--- DATASET CONTENT Enclosed Below ---
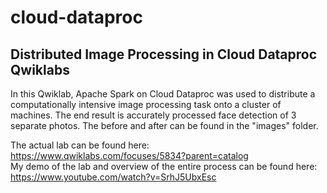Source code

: # cloud-dataproc
<h2> Distributed Image Processing in Cloud Dataproc Qwiklabs </h2>
In this Qwiklab, Apache Spark on Cloud Dataproc was used to distribute a computationally intensive image processing task onto a cluster of machines. The end result is accurately processed face detection of 3 separate photos. The before and after can be found in the "images" folder.

The actual lab can be found here: https://www.qwiklabs.com/focuses/5834?parent=catalog <br>
My demo of the lab and overview of the entire process can be found here: https://www.youtube.com/watch?v=SrhJ5UbxEsc </br>
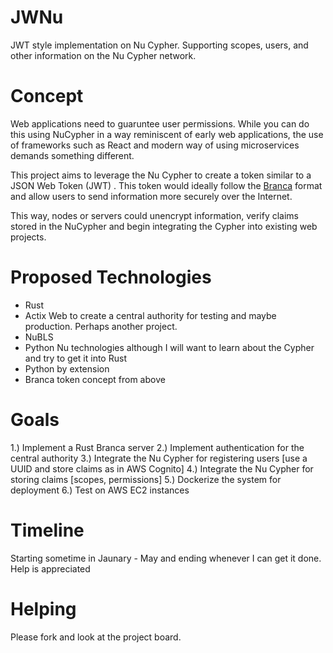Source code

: # JWNu
JWT style implementation on Nu Cypher. Supporting scopes, users, and other information on the Nu Cypher network.

# Concept

Web applications need to guaruntee user permissions. While you can do this using NuCypher in a way reminiscent of early web applications, the use of frameworks such as React and modern way of using microservices demands something different.

This project aims to leverage the Nu Cypher to create a token similar to a JSON Web Token (JWT) . This token would ideally follow the [Branca](https://github.com/hako/branca) format and allow users to send information more securely over the Internet.

This way, nodes or servers could unencrypt information, verify claims stored in the NuCypher and begin integrating the Cypher into existing web projects.

# Proposed Technologies

- Rust
- Actix Web to create a central authority for testing and maybe production. Perhaps another project.
- NuBLS
- Python Nu technologies although I will want to learn about the Cypher and try to get it into Rust
- Python by extension
- Branca token concept from above

# Goals

1.) Implement a Rust Branca server
2.) Implement authentication for the central authority
3.) Integrate the Nu Cypher for registering users [use a UUID and store claims as in AWS Cognito]
4.) Integrate the Nu Cypher for storing claims [scopes, permissions]
5.) Dockerize the system for deployment
6.) Test on AWS EC2 instances

# Timeline

Starting sometime in Jaunary - May and ending whenever I can get it done. Help is appreciated

# Helping

Please fork and look at the project board.
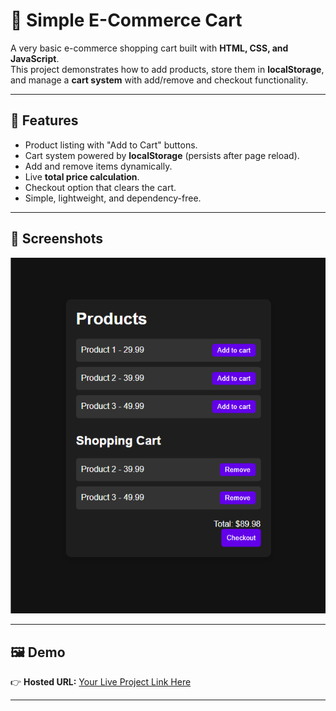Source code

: # 🛒 Simple E-Commerce Cart

A very basic e-commerce shopping cart built with **HTML, CSS, and JavaScript**.  
This project demonstrates how to add products, store them in **localStorage**, and manage a **cart system** with add/remove and checkout functionality.  

---

## 🚀 Features
- Product listing with "Add to Cart" buttons.
- Cart system powered by **localStorage** (persists after page reload).
- Add and remove items dynamically.
- Live **total price calculation**.
- Checkout option that clears the cart.
- Simple, lightweight, and dependency-free.

---

## 📸 Screenshots

![Product List](image.png)

---

## 🖼️ Demo
👉 **Hosted URL:** [Your Live Project Link Here](https://rajdipchatterjee.github.io/ecommerce-01/)  

---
--- End of Enclosed DATASET CONTENT ---
• **PROBLEM DESCRIPTION**:
Leave out the pictures and copy everything else in the records word for word.

• **WRITTEN SOLUTION**:
Source code

: # cloud-dataproc
<h2> Distributed Image Processing in Cloud Dataproc Qwiklabs </h2>
In this Qwiklab, Apache Spark on Cloud Dataproc was used to distribute a computationally intensive image processing task onto a cluster of machines. The end result is accurately processed face detection of 3 separate photos. The before and after can be found in the "images" folder.

The actual lab can be found here: https://www.qwiklabs.com/focuses/5834?parent=catalog <br>
My demo of the lab and overview of the entire process can be found here: https://www.youtube.com/watch?v=SrhJ5UbxEsc </br>
Source code

: # JWNu
JWT style implementation on Nu Cypher. Supporting scopes, users, and other information on the Nu Cypher network.

# Concept

Web applications need to guaruntee user permissions. While you can do this using NuCypher in a way reminiscent of early web applications, the use of frameworks such as React and modern way of using microservices demands something different.

This project aims to leverage the Nu Cypher to create a token similar to a JSON Web Token (JWT) . This token would ideally follow the [Branca](https://github.com/hako/branca) format and allow users to send information more securely over the Internet.

This way, nodes or servers could unencrypt information, verify claims stored in the NuCypher and begin integrating the Cypher into existing web projects.

# Proposed Technologies

- Rust
- Actix Web to create a central authority for testing and maybe production. Perhaps another project.
- NuBLS
- Python Nu technologies although I will want to learn about the Cypher and try to get it into Rust
- Python by extension
- Branca token concept from above

# Goals

1.) Implement a Rust Branca server
2.) Implement authentication for the central authority
3.) Integrate the Nu Cypher for registering users [use a UUID and store claims as in AWS Cognito]
4.) Integrate the Nu Cypher for storing claims [scopes, permissions]
5.) Dockerize the system for deployment
6.) Test on AWS EC2 instances

# Timeline

Starting sometime in Jaunary - May and ending whenever I can get it done. Help is appreciated

# Helping

Please fork and look at the project board.
Source code

: # 🛒 Simple E-Commerce Cart

A very basic e-commerce shopping cart built with **HTML, CSS, and JavaScript**.  
This project demonstrates how to add products, store them in **localStorage**, and manage a **cart system** with add/remove and checkout functionality.  

---

## 🚀 Features
- Product listing with "Add to Cart" buttons.
- Cart system powered by **localStorage** (persists after page reload).
- Add and remove items dynamically.
- Live **total price calculation**.
- Checkout option that clears the cart.
- Simple, lightweight, and dependency-free.

---

## 📸 Screenshots

![Product List](image.png)

---

## 🖼️ Demo
👉 **Hosted URL:** [Your Live Project Link Here](https://rajdipchatterjee.github.io/ecommerce-01/)  

---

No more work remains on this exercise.